Protect Them From the Climate
The climate can damage your photos. For example, sunlight can cause them to curl up along the edges, decay, and fade. Excess heat makes the acid in the photo’s paper build up faster, leading to decay. Furthermore, arid climates make exposed photographs brittle.
To avoid climate-caused damage to your photographs, store them in temperature-controlled rooms that sunlight and drafts can’t reach.
Digitize Your Photos
If you’ve wondered how other people have gotten old images onto the internet, the answer is digitization. Fortunately, this compact, accessible, and indefinite form of photo storage is easy to do.
Simply scan each photo with a printer, then name and upload the resulting file. From there, you can save your digitized photos to your computer or share them with other people or websites. For photos captioned on the back, ensuring you scan and upload the back of the photo is one of the ways to preserve handwritten photo captions.

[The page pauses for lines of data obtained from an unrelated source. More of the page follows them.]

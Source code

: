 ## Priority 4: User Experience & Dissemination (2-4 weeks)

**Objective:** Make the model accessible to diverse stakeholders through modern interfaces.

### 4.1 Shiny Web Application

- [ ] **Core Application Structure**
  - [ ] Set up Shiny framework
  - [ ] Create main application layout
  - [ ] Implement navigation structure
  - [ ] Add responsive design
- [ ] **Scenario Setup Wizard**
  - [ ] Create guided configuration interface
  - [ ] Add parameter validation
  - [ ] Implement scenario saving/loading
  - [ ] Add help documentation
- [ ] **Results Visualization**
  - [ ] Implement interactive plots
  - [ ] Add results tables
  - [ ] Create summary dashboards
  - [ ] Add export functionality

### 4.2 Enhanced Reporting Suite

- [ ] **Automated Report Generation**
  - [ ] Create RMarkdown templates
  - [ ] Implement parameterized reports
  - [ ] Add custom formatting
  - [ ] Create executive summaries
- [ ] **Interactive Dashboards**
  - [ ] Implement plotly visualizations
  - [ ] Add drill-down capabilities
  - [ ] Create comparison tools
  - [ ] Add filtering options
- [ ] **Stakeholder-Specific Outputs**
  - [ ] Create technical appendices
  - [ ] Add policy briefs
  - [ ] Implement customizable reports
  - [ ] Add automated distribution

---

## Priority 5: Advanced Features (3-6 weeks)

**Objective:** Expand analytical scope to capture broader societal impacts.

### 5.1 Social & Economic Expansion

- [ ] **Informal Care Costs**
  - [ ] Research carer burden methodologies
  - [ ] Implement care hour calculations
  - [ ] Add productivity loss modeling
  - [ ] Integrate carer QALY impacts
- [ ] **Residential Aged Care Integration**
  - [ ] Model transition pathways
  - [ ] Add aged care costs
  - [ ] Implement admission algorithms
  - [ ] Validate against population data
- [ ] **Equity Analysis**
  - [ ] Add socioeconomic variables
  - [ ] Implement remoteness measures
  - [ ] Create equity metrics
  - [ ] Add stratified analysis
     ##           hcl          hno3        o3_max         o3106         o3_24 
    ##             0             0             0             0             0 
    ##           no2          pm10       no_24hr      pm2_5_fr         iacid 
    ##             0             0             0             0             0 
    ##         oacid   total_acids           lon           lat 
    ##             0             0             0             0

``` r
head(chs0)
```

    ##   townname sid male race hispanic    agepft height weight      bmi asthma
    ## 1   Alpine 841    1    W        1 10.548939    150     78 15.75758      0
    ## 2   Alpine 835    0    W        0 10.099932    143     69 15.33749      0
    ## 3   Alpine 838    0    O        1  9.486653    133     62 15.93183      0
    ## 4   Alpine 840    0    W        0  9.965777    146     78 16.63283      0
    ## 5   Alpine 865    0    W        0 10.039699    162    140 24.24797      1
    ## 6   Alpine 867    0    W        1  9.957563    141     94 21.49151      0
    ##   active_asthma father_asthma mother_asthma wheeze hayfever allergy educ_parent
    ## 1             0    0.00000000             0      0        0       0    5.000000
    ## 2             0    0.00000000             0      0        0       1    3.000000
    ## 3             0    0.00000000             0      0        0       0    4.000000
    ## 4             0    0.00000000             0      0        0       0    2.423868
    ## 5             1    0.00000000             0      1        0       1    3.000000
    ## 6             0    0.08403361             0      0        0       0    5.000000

Digitizing photos is one of the best preservation practices, as digital files don’t experience the same effects of time and climate. However, digitized photographs do face accidental deletion, so ensure every photo is backed up on a hard drive and stored in the cloud.
Seek Out a Conservationist
Photos are hard to keep track of. Unlike uploading directly to social media, physical copies need to be organized, protected, and labeled. This process can be lengthy, but professional assistance would make the job go by faster.
A conservationist is a professional at keeping old items preserved—from antiques and heirlooms to photos and documents—so others can continue looking at them for years to come. A conservationist will help you store and preserve your photographs efficiently and well. They will probably also use special coatings to protect your photographs from premature aging.
These four archivist tips for preserving old photos will help you preserve your old photos for a long time. Whether you want to preserve your photographs for the future you or posterity and the world, these tips will help you do so.